IRAS has observed that the commonly made mistakes by self-employed taxpayers are:
1. Incorrect categorisation of income
- Taxpayers who carry on a trade, business, profession or vocation need to declare their income under “Trade” (instead of “Employment” or “Other Income”). Where the turnover of the trade is more than $100,000, taxpayers need to prepare a 4-line statement summarising their business performance by showing the following:
- Gross Profit/Loss
- Allowable Business Expenses
- Adjusted Profit/Loss
2. Incorrect claim of expenses
- Incorrect claims of private & domestic expenses such as traveling expenses of personal trips, private entertainment, holiday expenses of family etc.
- Claims of motor vehicle expenses in respect of private vehicles e.g. Petrol, repair & maintenance, parking fees, CBD charges, hire purchase interest
- Such expenses are not deductible even if they are incurred in the course of business.
3. Poor record keeping
- Claiming of expenses based on estimations:
- Claims of expenses should be based on actual amount incurred, with supporting receipts & invoice. Sketchy records and estimated expenses without valid basis are not acceptable
- Keeping of incomplete records:
- Claims on public transport & entertainment should be supported with complete records and proper receipts.
- Claims of payments in money or gifts to related parties or introducers:
- These payments are usually grossly excessive and do not commensurate with the level of services rendered by the recipients. There is usually also a lack of supporting documents to substantiate these payments. A good practice is to issue payment vouchers to recipients for their endorsements.
- Failure to maintain business records for a period of 5 years:
- Some taxpayers have failed to keep and retain sufficient records to enable us to ascertain their income and allowable business expenses.

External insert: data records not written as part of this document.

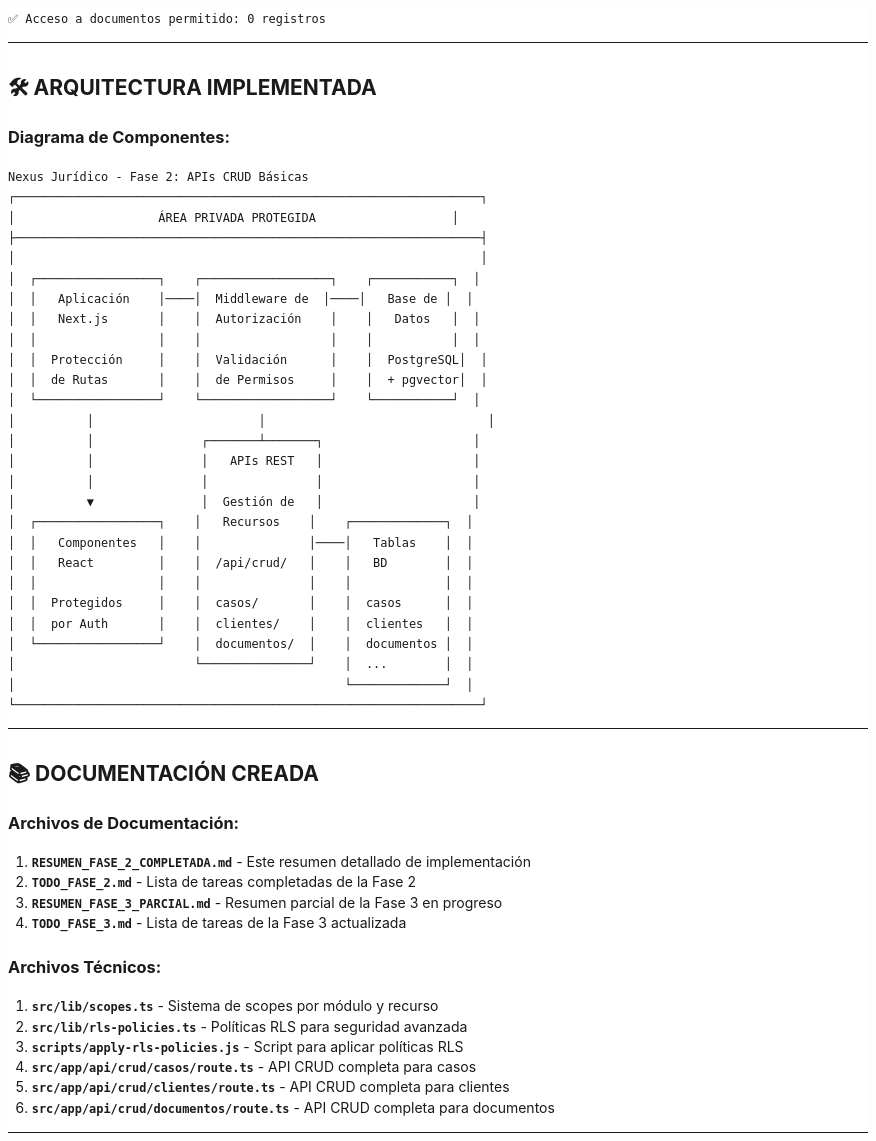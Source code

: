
 ```bash
✅ Acceso a documentos permitido: 0 registros
```

---

## 🛠️ **ARQUITECTURA IMPLEMENTADA**

### **Diagrama de Componentes:**
```
Nexus Jurídico - Fase 2: APIs CRUD Básicas
┌─────────────────────────────────────────────────────────────────┐
│                    ÁREA PRIVADA PROTEGIDA                   │
├─────────────────────────────────────────────────────────────────┤
│                                                                 │
│  ┌─────────────────┐    ┌──────────────────┐    ┌───────────┐  │
│  │   Aplicación    │────│  Middleware de  │────│   Base de │  │
│  │   Next.js       │    │  Autorización    │    │   Datos   │  │
│  │                 │    │                  │    │           │  │
│  │  Protección     │    │  Validación      │    │  PostgreSQL│  │
│  │  de Rutas       │    │  de Permisos     │    │  + pgvector│  │
│  └─────────────────┘    └──────────────────┘    └───────────┘  │
│          │                       │                               │
│          │               ┌───────┴───────┐                     │
│          │               │   APIs REST   │                     │
│          │               │               │                     │
│          ▼               │  Gestión de   │                     │
│  ┌─────────────────┐    │   Recursos    │    ┌─────────────┐  │
│  │   Componentes   │    │               │────│   Tablas    │  │
│  │   React         │    │  /api/crud/   │    │   BD        │  │
│  │                 │    │               │    │             │  │
│  │  Protegidos     │    │  casos/       │    │  casos      │  │
│  │  por Auth       │    │  clientes/    │    │  clientes   │  │
│  └─────────────────┘    │  documentos/  │    │  documentos │  │
│                         └───────────────┘    │  ...        │  │
│                                              └─────────────┘  │
└─────────────────────────────────────────────────────────────────┘
```

---

## 📚 **DOCUMENTACIÓN CREADA**

### **Archivos de Documentación:**
1. **`RESUMEN_FASE_2_COMPLETADA.md`** - Este resumen detallado de implementación
2. **`TODO_FASE_2.md`** - Lista de tareas completadas de la Fase 2
3. **`RESUMEN_FASE_3_PARCIAL.md`** - Resumen parcial de la Fase 3 en progreso
4. **`TODO_FASE_3.md`** - Lista de tareas de la Fase 3 actualizada

### **Archivos Técnicos:**
1. **`src/lib/scopes.ts`** - Sistema de scopes por módulo y recurso
2. **`src/lib/rls-policies.ts`** - Políticas RLS para seguridad avanzada
3. **`scripts/apply-rls-policies.js`** - Script para aplicar políticas RLS
4. **`src/app/api/crud/casos/route.ts`** - API CRUD completa para casos
5. **`src/app/api/crud/clientes/route.ts`** - API CRUD completa para clientes
6. **`src/app/api/crud/documentos/route.ts`** - API CRUD completa para documentos

---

- Some have the misconception that they do not need to keep records or could discard their records once a Notice of Assessment is received. This is incorrect.
- Records should be retained for the requisite period of 5 years whether or not an assessment has been raised. The Comptroller may request for these documents in the course of audits.
Taxpayers are reminded to declare their income and expenses accurately. Under the law, IRAS may issue penalties for making errors in your tax return and investigate taxpayers for suspected of potential tax offences.